NE Scotland, Orkney & Shetland

Gamekeepers search for missing sea eagle

Gamekeepers searching Image copyright Steven Rennie Photography
Image caption The Invercauld Estate said its staff had been searching for two days

Gamekeepers and land managers from an Aberdeenshire estate have appealed for help in locating a missing sea eagle.

The bird's satellite tag was last recorded in woodland near the River Dee on the Invercauld Estate near Braemar.

The estate said its ranger and gamekeepers were working hard to find the one-year-old eagle, named Blue T, whose tag last signalled on Saturday.

Pellets are understood to have been found in the the search area, which suggest it had been roosting there.

RSPB Scotland confirmed Blue T was raised from a chick at Abernethy before it fledged.

The tag was said to be last operating within a native woodland and Scots pine regeneration zone on Invercauld.

But neither the bird nor its tag have been located within the woodland or estate.

Image copyright Steven Rennie Photography
Image caption Eagles have been monitored on the Invercauld Estate

One other sea eagle - also known as a white-tailed eagle - and two golden eagles have been spotted but there have been no known sightings of the missing bird.

Shooting estates are often blamed for bird of prey disappearances, but the Invercauld estate insisted it was committed to conservation.

Estate manager Angus McNicol said: "We have spent the last two days trying to locate any trace of the missing sea eagle and we will be continuing our efforts to watch the area in case there has been a technical malfunction of the tag and the sea eagle returns to roost again.

"For several months our ranger has been working with the RSPB's sea eagle project officer to track the movements of the sea eagles in our area and if the tag is no longer transmitting then it is a concern to us.

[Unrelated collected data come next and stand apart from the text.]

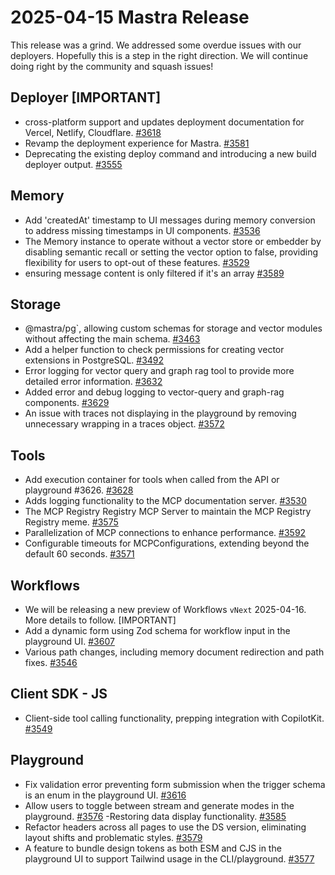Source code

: # 2025-04-15 Mastra Release

This release was a grind. We addressed some overdue issues with our deployers. Hopefully this is a step in the right direction. We will continue doing right by the community and squash issues!

## Deployer [IMPORTANT]

- cross-platform support and updates deployment documentation for Vercel, Netlify, Cloudflare. [#3618](https://github.com/@mastra-ai/@mastra/pull/3618)
- Revamp the deployment experience for Mastra. [#3581](https://github.com/@mastra-ai/@mastra/pull/3581)
- Deprecating the existing deploy command and introducing a new build deployer output. [#3555](https://github.com/@mastra-ai/@mastra/pull/3555)

## Memory

- Add 'createdAt' timestamp to UI messages during memory conversion to address missing timestamps in UI components. [#3536](https://github.com/@mastra-ai/@mastra/pull/3536)
- The Memory instance to operate without a vector store or embedder by disabling semantic recall or setting the vector option to false, providing flexibility for users to opt-out of these features. [#3529](https://github.com/@mastra-ai/@mastra/pull/3529)
- ensuring message content is only filtered if it's an array [#3589](https://github.com/@mastra-ai/@mastra/pull/3589)

## Storage

- @mastra/pg`, allowing custom schemas for storage and vector modules without affecting the main schema. [#3463](https://github.com/@mastra-ai/@mastra/pull/3463)
- Add a helper function to check permissions for creating vector extensions in PostgreSQL. [#3492](https://github.com/@mastra-ai/@mastra/pull/3492)
- Error logging for vector query and graph rag tool to provide more detailed error information. [#3632](https://github.com/@mastra-ai/@mastra/pull/3632)
- Added error and debug logging to vector-query and graph-rag components. [#3629](https://github.com/@mastra-ai/@mastra/pull/3629)
- An issue with traces not displaying in the playground by removing unnecessary wrapping in a traces object. [#3572](https://github.com/@mastra-ai/@mastra/pull/3572)

## Tools

- Add execution container for tools when called from the API or playground #3626. [#3628](https://github.com/@mastra-ai/@mastra/pull/3628)
- Adds logging functionality to the MCP documentation server. [#3530](https://github.com/@mastra-ai/@mastra/pull/3530)
- The MCP Registry Registry MCP Server to maintain the MCP Registry Registry meme. [#3575](https://github.com/@mastra-ai/@mastra/pull/3575)
- Parallelization of MCP connections to enhance performance. [#3592](https://github.com/@mastra-ai/@mastra/pull/3592)
- Configurable timeouts for MCPConfigurations, extending beyond the default 60 seconds. [#3571](https://github.com/@mastra-ai/@mastra/pull/3571)

## Workflows

- We will be releasing a new preview of Workflows `vNext` 2025-04-16. More details to follow. [IMPORTANT]
- Add a dynamic form using Zod schema for workflow input in the playground UI. [#3607](https://github.com/@mastra-ai/@mastra/pull/3607)
- Various path changes, including memory document redirection and path fixes. [#3546](https://github.com/@mastra-ai/@mastra/pull/3546)

## Client SDK - JS

- Client-side tool calling functionality, prepping integration with CopilotKit. [#3549](https://github.com/@mastra-ai/@mastra/pull/3549)

## Playground

- Fix validation error preventing form submission when the trigger schema is an enum in the playground UI. [#3616](https://github.com/@mastra-ai/@mastra/pull/3616)
- Allow users to toggle between stream and generate modes in the playground. [#3576](https://github.com/@mastra-ai/@mastra/pull/3576)
  -Restoring data display functionality. [#3585](https://github.com/@mastra-ai/@mastra/pull/3585)
- Refactor headers across all pages to use the DS version, eliminating layout shifts and problematic styles. [#3579](https://github.com/@mastra-ai/@mastra/pull/3579)
- A feature to bundle design tokens as both ESM and CJS in the playground UI to support Tailwind usage in the CLI/playground. [#3577](https://github.com/@mastra-ai/@mastra/pull/3577)
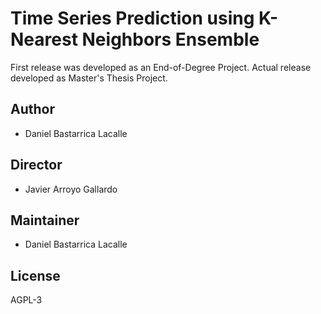 # Time Series Prediction using K-Nearest Neighbors Ensemble 

First release was developed as an End-of-Degree Project.
Actual release developed as Master's Thesis Project.

Author
----------
- Daniel Bastarrica Lacalle

Director
----------
- Javier Arroyo Gallardo

Maintainer
----------
- Daniel Bastarrica Lacalle

License
----------
AGPL-3
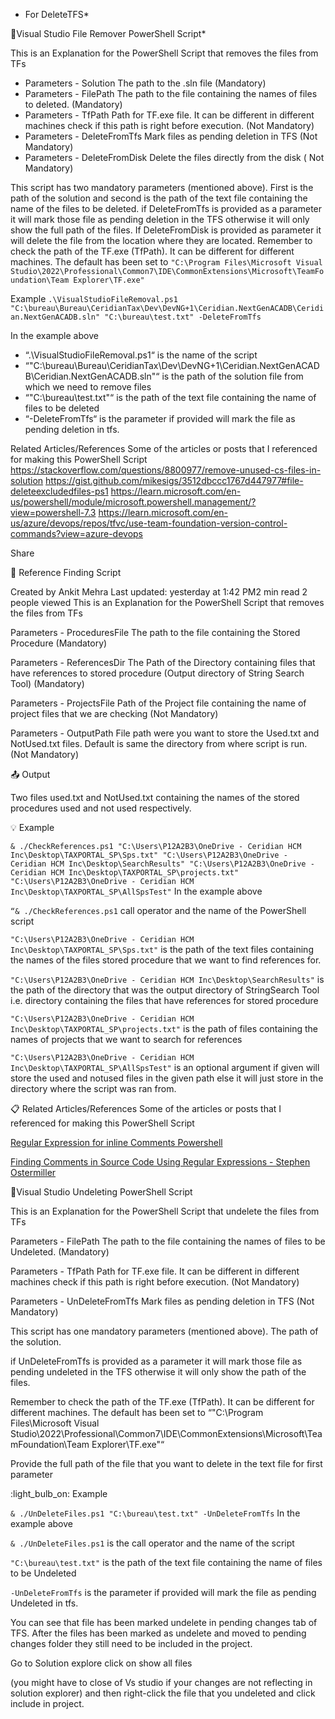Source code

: * For DeleteTFS*

📜Visual Studio File Remover PowerShell Script*

This is an Explanation for the PowerShell Script that removes the files from TFs
- Parameters - Solution The path to the .sln file (Mandatory)
- Parameters - FilePath The path to the file containing the names of files to deleted. (Mandatory)
- Parameters - TfPath Path for TF.exe file. It can be different in different machines check if this path is right before execution. (Not Mandatory)
- Parameters - DeleteFromTfs Mark files as pending deletion in TFS (Not Mandatory)
- Parameters - DeleteFromDisk Delete the files directly from the disk ( Not Mandatory)

This script has two mandatory parameters (mentioned above). First is the path of the solution and second is the path of the text file containing the name of the files to be deleted.
if DeleteFromTfs is provided as a parameter it will mark those file as pending deletion in the TFS otherwise it will only show the full path of the files.
If DeleteFromDisk is provided as parameter it will delete the file from the location where they are located. 
Remember to check the path of the TF.exe (TfPath). It can be different for different machines. The default has been set to `"C:\Program Files\Microsoft Visual Studio\2022\Professional\Common7\IDE\CommonExtensions\Microsoft\TeamFoundation\Team Explorer\TF.exe"`
 
 Example
`.\VisualStudioFileRemoval.ps1 "C:\bureau\Bureau\CeridianTax\Dev\DevNG+1\Ceridian.NextGenACADB\Ceridian.NextGenACADB.sln" "C:\bureau\test.txt" -DeleteFromTfs`

In the example above 
-	“.\VisualStudioFileRemoval.ps1“ is the name of the script
-	“"C:\bureau\Bureau\CeridianTax\Dev\DevNG+1\Ceridian.NextGenACADB\Ceridian.NextGenACADB.sln"“ is the path of the solution file     from  which we need to remove files
-	“"C:\bureau\test.txt"“ is the path of the text file containing the name of files to be deleted
-	“-DeleteFromTfs“ is the parameter if provided will mark the file as pending deletion in tfs.
 
  Related Articles/References
Some of the articles or posts that I referenced for making this PowerShell Script 
https://stackoverflow.com/questions/8800977/remove-unused-cs-files-in-solution 
https://gist.github.com/mikesigs/3512dbccc1767d447977#file-deleteexcludedfiles-ps1 
https://learn.microsoft.com/en-us/powershell/module/microsoft.powershell.management/?view=powershell-7.3 
https://learn.microsoft.com/en-us/azure/devops/repos/tfvc/use-team-foundation-version-control-commands?view=azure-devops 







Share


:scroll:
Reference Finding Script

Created by Ankit Mehra
Last updated: yesterday at 1:42 PM2 min read
2 people viewed
This is an Explanation for the PowerShell Script that removes the files from TFs

Parameters - ProceduresFile The path to the file containing the Stored Procedure (Mandatory)

Parameters - ReferencesDir The Path of the Directory containing files that have references to stored  procedure (Output directory of String Search Tool) (Mandatory)

Parameters - ProjectsFile Path of the Project file containing the name of project files that we are checking (Not Mandatory)

Parameters - OutputPath File path were you want to store the Used.txt and NotUsed.txt files. Default is same the directory from where script is run. (Not Mandatory)

 

:outbox_tray: Output

Two files used.txt and NotUsed.txt containing the names of the stored procedures used and not used respectively.

💡 Example

 `& ./CheckReferences.ps1 "C:\Users\P12A2B3\OneDrive - Ceridian HCM Inc\Desktop\TAXPORTAL_SP\Sps.txt" "C:\Users\P12A2B3\OneDrive - Ceridian HCM Inc\Desktop\SearchResults" "C:\Users\P12A2B3\OneDrive - Ceridian HCM Inc\Desktop\TAXPORTAL_SP\projects.txt" "C:\Users\P12A2B3\OneDrive - Ceridian HCM Inc\Desktop\TAXPORTAL_SP\AllSpsTest"`
 In the example above  

`“& ./CheckReferences.ps1` call operator and the name of the PowerShell script 

`"C:\Users\P12A2B3\OneDrive - Ceridian HCM Inc\Desktop\TAXPORTAL_SP\Sps.txt"` is the path of the text files containing the names of the files stored procedure that we want to find references for.

`"C:\Users\P12A2B3\OneDrive - Ceridian HCM Inc\Desktop\SearchResults"` is the path of the directory that was the output directory of StringSearch Tool i.e. directory containing the files that have references for stored procedure

`"C:\Users\P12A2B3\OneDrive - Ceridian HCM Inc\Desktop\TAXPORTAL_SP\projects.txt"` is the path of files containing the names of projects that we want to search for references

`"C:\Users\P12A2B3\OneDrive - Ceridian HCM Inc\Desktop\TAXPORTAL_SP\AllSpsTest"` is an optional argument if given will store the used and notused files in the given path else it will just store in the directory where the script was ran from.

 

 

:clipboard: Related Articles/References
Some of the articles or posts that I referenced for making this PowerShell Script 

[Regular Expression for inline Comments Powershell ](https://stackoverflow.com/questions/74829156/regular-expression-for-inline-comments-powershell)

[Finding Comments in Source Code Using Regular Expressions - Stephen Ostermiller ](https://blog.ostermiller.org/finding-comments-in-source-code-using-regular-expressions/)
 

📜Visual Studio Undeleting PowerShell Script


This is an Explanation for the PowerShell Script that undelete the files from TFs

Parameters - FilePath The path to the file containing the names of files to be Undeleted.  (Mandatory)

Parameters - TfPath Path for TF.exe file. It can be different in different machines check if this path is right before execution.  (Not Mandatory)

Parameters - UnDeleteFromTfs Mark files as pending deletion in TFS  (Not Mandatory)

This script has one mandatory parameters (mentioned above). The path of the solution.

if UnDeleteFromTfs is provided as a parameter it will mark those file as pending undeleted in the TFS otherwise it will only show the path of the files.  

 

Remember to check the path of the TF.exe (TfPath). It can be different for different machines. The default has been set to “"C:\Program Files\Microsoft Visual Studio\2022\Professional\Common7\IDE\CommonExtensions\Microsoft\TeamFoundation\Team Explorer\TF.exe"“

Provide the full path of the file that you want to delete in the text file for first parameter

:light_bulb_on: Example

 `& ./UnDeleteFiles.ps1 "C:\bureau\test.txt" -UnDeleteFromTfs`
 In the example above  

`& ./UnDeleteFiles.ps1`  is the call operator and the name of the script

`"C:\bureau\test.txt"` is the path of the text file containing the name of files to be Undeleted

`-UnDeleteFromTfs` is the parameter if provided will mark the file as pending Undeleted in tfs.

 


You can see that file has been marked undelete in pending changes tab of TFS.
After the files has been marked as undelete and moved to pending changes folder they still need to be included in the project.

 

Go to Solution explore click on show all files 


(you might have to close of Vs studio if your changes are not reflecting in solution explorer) and then right-click the file that you undeleted and click include in project.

"Invercauld hosts a vast range of bird species and other types of wildlife and we want to learn if any harm has come to the bird.

Image copyright Getty Images
Image caption Work has been going on to re-introduce sea eagles to the east of Scotland

The estate is part of the East Cairngorms Moorland Partnership with the Cairngorms National Park Authority and bird species include golden eagles, sea eagles, buzzards, merlin, kestrels, golden plover, curlew, lapwings and black grouse.

It also works with conservation bodies including the Royal Zoological Society of Scotland on their wildcat breeding programme

Mr McNicol added: "We realise that such cases where a tag stops transmitting will invariably attract comments about persecution but it is clear that gamekeepers, conservationists, and the Cairngorms National Park Authority all want to see this bird alive and well.

"We would ask anyone with information that could aid the search to speak to the RSPB or ourselves immediately."

'Highly suspicious'

Ian Thomson from RPSB Scotland told The National newspaper: "This bird fledged from a nest in Strathspey last year, and was one of only a handful of chicks successfully fledged by adults originating from the east of Scotland reintroduction of this species.

"The publication of the Scottish government's review of the fates of satellite-tagged golden eagles last May, provided unequivocal and damning evidence of the link between the highly suspicious disappearance of satellite-tagged raptors and criminal activity associated with grouse moor management.

"We believe that the Scottish government-supported project designed to deliver the population expansion of white-tailed eagles in the east of Scotland will be put in jeopardy if this situation persists."

Grant Moir, chief executive officer of the Cairngorm National Park Authority, said: "We condemn all forms of wildlife crime and the apparent loss of an iconic species like the white tailed eagle in the Cairngorms National Park is deeply felt by all working on conservation within the park.

"What seems clear to me and to many of those with whom I discuss these issues is that every time a golden eagle, a white tailed eagle, a hen harrier or any other bird of prey goes missing in suspicious circumstances or is found poisoned as has been reported last week in Perthshire, the greater the pressure grows for regulation to be given very serious consideration."